Perhaps it was the confusion of the rewrites but, while the storytelling and direction has plenty of muscle, this "Robin Hood" would have been much improved had the balance between the personal and the grand-scale politics of the time leaned more toward the former. Here, we have these two stunning actors creating characters with strengths and potentials that command fascination, and we're mired in the power plays and betrayals of the kingdom. Would it have been so bad to make us pant a little as this relationship grew more intimate? Could not Crowe and Blanchett have brought some sensual sparks into the context?
Ridley Scott is a director who doesn't often miss the essentials of humanity (distinct from the action component) that make a story memorable and, in Brian Helgeland ("Mystic River") he had a screenwriter to aid the quest. From the get-go, they aimed for a reboot of the legend--an approach I look on with some trepidation. Their originality led to considerable excitement in casting and performance, but for me and others with a similar reaction, they failed to recognize that the personal relationship at the center of the drama screamed for more screen time and exploration at the expense of the political framework they became too fixated on. A fuller understanding of this key relationship would pay off well in an inevitable sequel.
Again, the resolution doesn't suggest the future social activist fugitive and model of altruism re-engineering class structure through thievery-- the character whom we all expect. You would have thought that, since the idea of him becoming Sheriff of Nottingham (his traditional pursuer) was dropped, there would be some foreshadowing of his future role in the kingdom.
Putting aside such carps, Scott's work in other areas is exemplary. "Robin Hood" might not boast some of the visual originality of his and Crowe's prior collaboration in "Gladiator," such as the rain of blood backlit by the afternoon sun in the stadium, but his eye for action choreography and feel for the dynamism of exceptional characters is all there.
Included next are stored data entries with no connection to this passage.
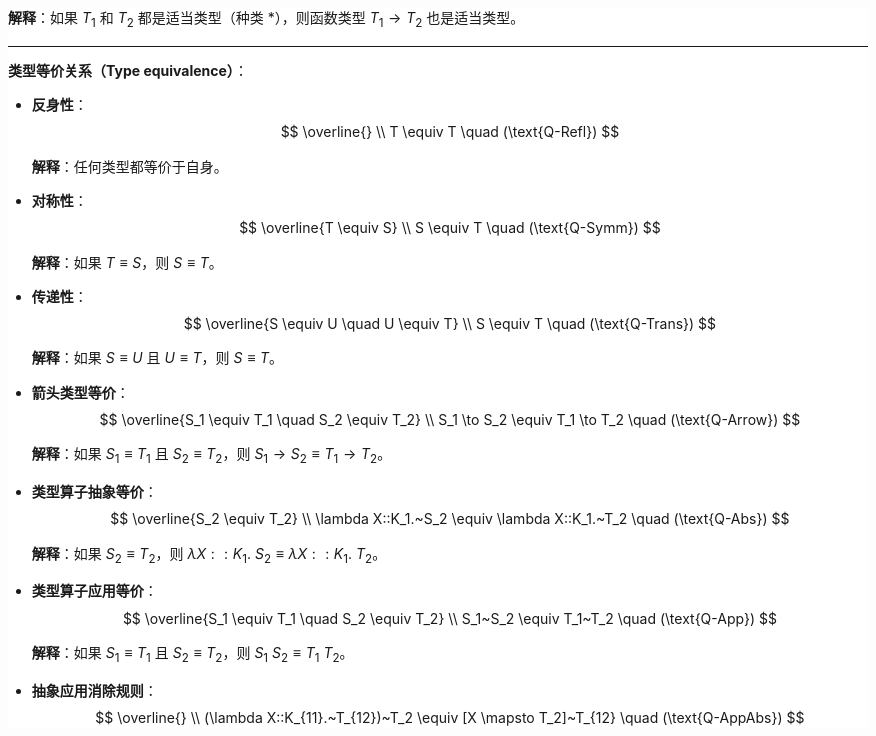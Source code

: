   **解释**：如果 $T_1$ 和 $T_2$ 都是适当类型（种类 $*$），则函数类型 $T_1 \to T_2$ 也是适当类型。

---

**类型等价关系（Type equivalence）**：

- **反身性**：
  $$
  \overline{} \\
  T \equiv T \quad (\text{Q-Refl})
  $$
  
  **解释**：任何类型都等价于自身。

- **对称性**：
  $$
  \overline{T \equiv S} \\
  S \equiv T \quad (\text{Q-Symm})
  $$
  
  **解释**：如果 $T \equiv S$，则 $S \equiv T$。

- **传递性**：
  $$
  \overline{S \equiv U \quad U \equiv T} \\
  S \equiv T \quad (\text{Q-Trans})
  $$
  
  **解释**：如果 $S \equiv U$ 且 $U \equiv T$，则 $S \equiv T$。

- **箭头类型等价**：
  $$
  \overline{S_1 \equiv T_1 \quad S_2 \equiv T_2} \\
  S_1 \to S_2 \equiv T_1 \to T_2 \quad (\text{Q-Arrow})
  $$
  
  **解释**：如果 $S_1 \equiv T_1$ 且 $S_2 \equiv T_2$，则 $S_1 \to S_2 \equiv T_1 \to T_2$。

- **类型算子抽象等价**：
  $$
  \overline{S_2 \equiv T_2} \\
  \lambda X::K_1.~S_2 \equiv \lambda X::K_1.~T_2 \quad (\text{Q-Abs})
  $$
  
  **解释**：如果 $S_2 \equiv T_2$，则 $\lambda X::K_1.~S_2 \equiv \lambda X::K_1.~T_2$。

- **类型算子应用等价**：
  $$
  \overline{S_1 \equiv T_1 \quad S_2 \equiv T_2} \\
  S_1~S_2 \equiv T_1~T_2 \quad (\text{Q-App})
  $$
  
  **解释**：如果 $S_1 \equiv T_1$ 且 $S_2 \equiv T_2$，则 $S_1~S_2 \equiv T_1~T_2$。

- **抽象应用消除规则**：
  $$
  \overline{} \\
  (\lambda X::K_{11}.~T_{12})~T_2 \equiv [X \mapsto T_2]~T_{12} \quad (\text{Q-AppAbs})
  $$
  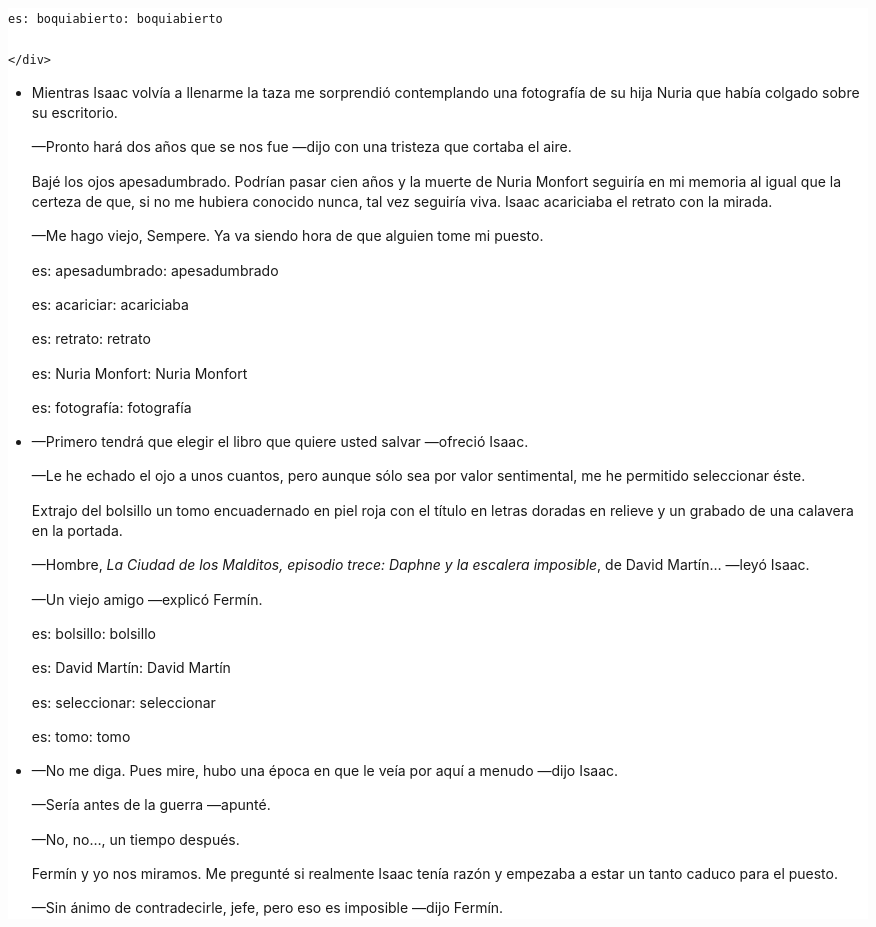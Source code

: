    es: boquiabierto: boquiabierto

    </div>

- Mientras Isaac volvía a llenarme la taza me sorprendió contemplando una fotografía de su hija Nuria que había colgado sobre su escritorio.

    —Pronto hará dos años que se nos fue —dijo con una tristeza que cortaba el aire.

    Bajé los ojos apesadumbrado. Podrían pasar cien años y la muerte de Nuria Monfort seguiría en mi memoria al igual que la certeza de que, si no me hubiera conocido nunca, tal vez seguiría viva. Isaac acariciaba el retrato con la mirada.

    —Me hago viejo, Sempere. Ya va siendo hora de que alguien tome mi puesto.

    <div markdown="1" class="tagged-entries">

    es: apesadumbrado: apesadumbrado

    es: acariciar: acariciaba

    es: retrato: retrato

    es: Nuria Monfort: Nuria Monfort

    es: fotografía: fotografía

    </div>

- —Primero tendrá que elegir el libro que quiere usted salvar —ofreció Isaac.

    —Le he echado el ojo a unos cuantos, pero aunque sólo sea por valor sentimental, me he permitido seleccionar éste.

    Extrajo del bolsillo un tomo encuadernado en piel roja con el título en letras doradas en relieve y un grabado de una calavera en la portada.

    —Hombre, _La Ciudad de los Malditos, episodio trece: Daphne y la escalera imposible_, de David Martín… —leyó Isaac.

    —Un viejo amigo —explicó Fermín.

    <div markdown="1" class="tagged-entries">

    es: bolsillo: bolsillo

    es: David Martín: David Martín

    es: seleccionar: seleccionar

    es: tomo: tomo

    </div>

- —No me diga. Pues mire, hubo una época en que le veía por aquí a menudo —dijo Isaac.

    —Sería antes de la guerra —apunté.

    —No, no…, un tiempo después.

    Fermín y yo nos miramos. Me pregunté si realmente Isaac tenía razón y empezaba a estar un tanto caduco para el puesto.

    —Sin ánimo de contradecirle, jefe, pero eso es imposible —dijo Fermín.
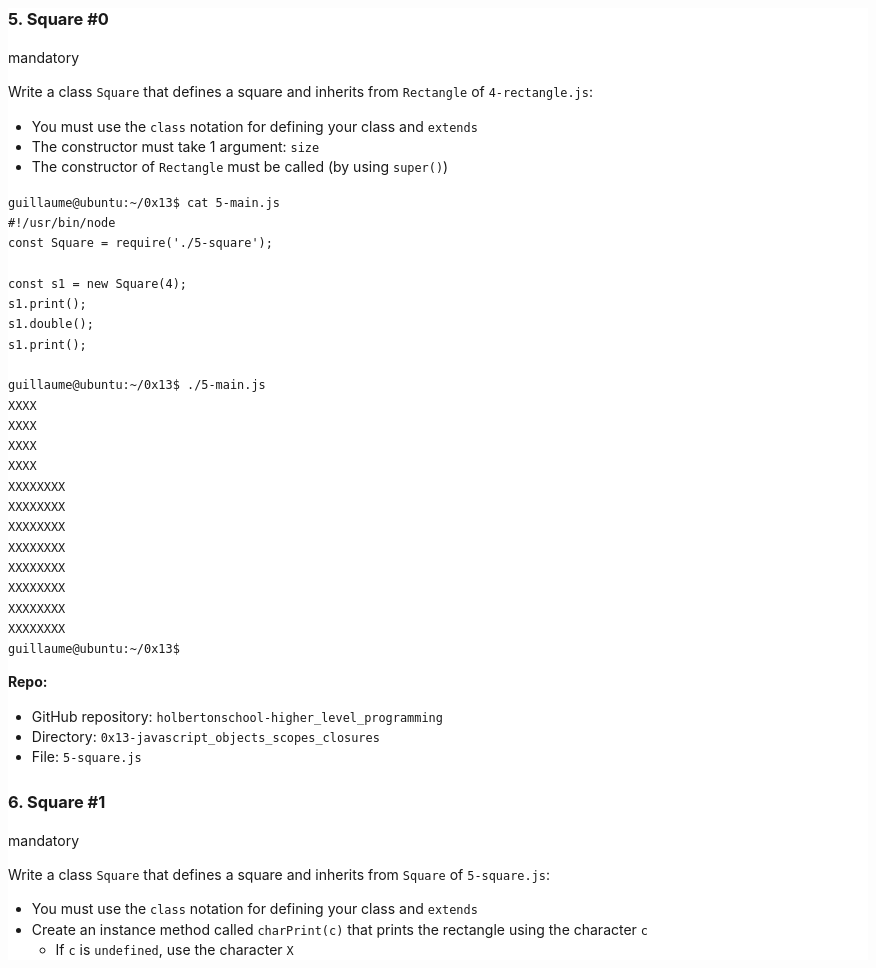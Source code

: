 
### 5. Square #0

mandatory

Write a class  `Square`  that defines a square and inherits from  `Rectangle`  of  `4-rectangle.js`:

-   You must use the  `class`  notation for defining your class and  `extends`
-   The constructor must take 1 argument:  `size`
-   The constructor of  `Rectangle`  must be called (by using  `super()`)

```
guillaume@ubuntu:~/0x13$ cat 5-main.js
#!/usr/bin/node
const Square = require('./5-square');

const s1 = new Square(4);
s1.print();
s1.double();
s1.print();

guillaume@ubuntu:~/0x13$ ./5-main.js
XXXX
XXXX
XXXX
XXXX
XXXXXXXX
XXXXXXXX
XXXXXXXX
XXXXXXXX
XXXXXXXX
XXXXXXXX
XXXXXXXX
XXXXXXXX
guillaume@ubuntu:~/0x13$ 

```

**Repo:**

-   GitHub repository:  `holbertonschool-higher_level_programming`
-   Directory:  `0x13-javascript_objects_scopes_closures`
-   File:  `5-square.js`


### 6. Square #1

mandatory

Write a class  `Square`  that defines a square and inherits from  `Square`  of  `5-square.js`:

-   You must use the  `class`  notation for defining your class and  `extends`
-   Create an instance method called  `charPrint(c)`  that prints the rectangle using the character  `c`
    -   If  `c`  is  `undefined`, use the character  `X`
As much a technical director as any other kind, he ensures a level of creative genius behind the camera as well, notably in a collaboration with cinematographer John Mathiesen ("Gladiator"), whose work brings in the great tonality and texture of a period epic.
Eighty One year-old Max von Sydow has fewer acting niches to fill any more than in his earlier years, but that hasn't seemed to slow him down--nor should it. His perfect understanding of his role of grief-stricken father and defender of his property is astute, and results in never-ending coloration of the landed elder: the irascible wit, the political gamesmanship, the depth of experience and philosophy.
Crowe fills the role with his trademark masculinity and, once again, it's great to be with him. I'd only wish for about an eighth of Johnny Depp's rascality in a portrayal of a man with so much magnitude. Blanchett comes up with a rendering of an original woman who is every bit his pefect mate.